This Class 2 response pattern found in cells of S1 sharply contrasts with the responses to POm stimulation recorded in layer 4 of S2, as all cells in layer 4 of S2 responded to POm stimulation with a Class 1A response pattern (Fig. 1B). These cells in S2 exhibited depression in response to POm stimulation (Fig. 1B, i). Increases in stimulation intensity did not cause further increases in EPSP or excitatory postsynaptic current (EPSC) amplitude after a threshold was reached (Fig. 1B, i). EPSPs evoked at 10 Hz could be blocked by ionotropic glutamate receptor antagonists (Fig. 1B, ii), and in the presence of these antagonists, high-frequency stimulation of POm failed to activate metabotropic glutamate receptors on these cells (Fig. 1B, iii). These results are consistent with previous work (10).

Recordings in VPM.

To control for the possibility of current spread into VPM activating inputs to layers 2/3 neurons (which could result in Class 2 responses) (11), we performed recordings in 10 VPM neurons while stimulating in POm at various intensities.
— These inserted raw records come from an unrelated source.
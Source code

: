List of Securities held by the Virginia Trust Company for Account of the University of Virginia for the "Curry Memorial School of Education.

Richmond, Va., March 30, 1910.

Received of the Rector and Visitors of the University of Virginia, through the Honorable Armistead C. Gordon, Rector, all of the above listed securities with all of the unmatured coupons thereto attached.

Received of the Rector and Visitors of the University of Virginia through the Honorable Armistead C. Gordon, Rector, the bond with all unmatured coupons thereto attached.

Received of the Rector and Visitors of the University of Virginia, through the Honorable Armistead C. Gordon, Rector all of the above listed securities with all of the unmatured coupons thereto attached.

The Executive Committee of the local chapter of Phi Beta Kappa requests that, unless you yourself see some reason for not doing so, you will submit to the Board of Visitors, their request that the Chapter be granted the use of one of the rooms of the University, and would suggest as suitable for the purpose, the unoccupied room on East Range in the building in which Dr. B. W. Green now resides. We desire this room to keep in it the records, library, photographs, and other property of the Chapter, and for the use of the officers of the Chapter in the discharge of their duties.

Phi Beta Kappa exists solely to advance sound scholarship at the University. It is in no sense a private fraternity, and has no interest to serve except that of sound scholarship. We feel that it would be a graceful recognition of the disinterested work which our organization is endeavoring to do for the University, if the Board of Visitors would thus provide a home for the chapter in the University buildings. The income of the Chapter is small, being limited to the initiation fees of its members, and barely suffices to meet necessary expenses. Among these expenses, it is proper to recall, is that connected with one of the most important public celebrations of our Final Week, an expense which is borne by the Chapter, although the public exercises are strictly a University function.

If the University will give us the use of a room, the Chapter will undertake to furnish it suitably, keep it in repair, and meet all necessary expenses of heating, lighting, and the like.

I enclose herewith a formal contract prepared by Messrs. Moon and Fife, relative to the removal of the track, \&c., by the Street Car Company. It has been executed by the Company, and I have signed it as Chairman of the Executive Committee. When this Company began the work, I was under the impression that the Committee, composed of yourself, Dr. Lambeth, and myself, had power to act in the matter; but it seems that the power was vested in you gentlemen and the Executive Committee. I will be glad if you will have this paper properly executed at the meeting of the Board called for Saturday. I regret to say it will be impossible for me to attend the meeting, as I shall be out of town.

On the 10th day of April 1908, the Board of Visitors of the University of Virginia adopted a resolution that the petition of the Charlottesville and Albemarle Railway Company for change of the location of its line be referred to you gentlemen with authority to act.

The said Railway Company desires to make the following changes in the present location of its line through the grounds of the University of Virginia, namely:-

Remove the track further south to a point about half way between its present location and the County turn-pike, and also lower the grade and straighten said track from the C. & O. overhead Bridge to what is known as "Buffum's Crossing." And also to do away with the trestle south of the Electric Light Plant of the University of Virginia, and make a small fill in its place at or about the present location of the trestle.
We found no cells were driven to spike at stimulation intensities used in our experiments or even at higher stimulation intensities (≥400 μA). Most cells showed no response to POm stimulation at any intensity (n = 8). Two cells exhibited small EPSPs (<2 mV) at the highest stimulation intensities tested, which were well above the stimulation intensities used in our recordings from cortical neurons (Fig. S2). The most likely explanation for these EPSPs was the activation of layer 6 corticothalamic axons that innervated the VPM cells in question.

Population Data.

Fig. 2A shows that, among responsive neurons, all cells in S1 showed paired-pulse facilitation (E2/E1 ratios >1), whereas all cells in layer 4 of S2 showed paired-pulse depression (E2/E1 ratios <1). There was no correlation between layer and E2/E1 ratio, and there was a similar variability of this ratio in each layer (Fig. 2B). Cells in S1 showed a protracted region of monotonic increases in EPSP amplitude as stimulation intensity was increased (Fig. 2C; normalized EPSP amplitude was significantly different across stimulation intensities, Kruskal–Wallis: P < 0.001). On the other hand, for cells in layer 4 of S2, once stimulation intensity reached a certain threshold (generally between 50 and 100 μA), further increases in stimulation intensity did not result in further increases in response amplitude (Fig. 2C; Kruskal–Wallis: P = 0.66). Cells in S1 had an average first EPSP amplitude (evoked at minimum stimulation intensity) of 0.62 ± 0.70 mV, whereas cells in S2 had an average first EPSP amplitude of 6.84 ± 3.67 mV, which was significantly larger (Mann–Whitney: P < 0.01). Figure 2D is a 3-dimensional scatterplot showing the clustering of properties that distinguish Classes 1A and 2. The parameters involved here are the slope of EPSP amplitude verses stimulation intensity (100 μA and above), amplitudes of the first EPSPs evoked in a train, and a measure of the metabotropic glutamate receptor responses following high-frequency stimulation of POm; this latter variable was taken as the maximum voltage shift from baseline in the 0.25–2 s following cessation of the high-frequency stimulation.

Fig. 2.

Fig. 2.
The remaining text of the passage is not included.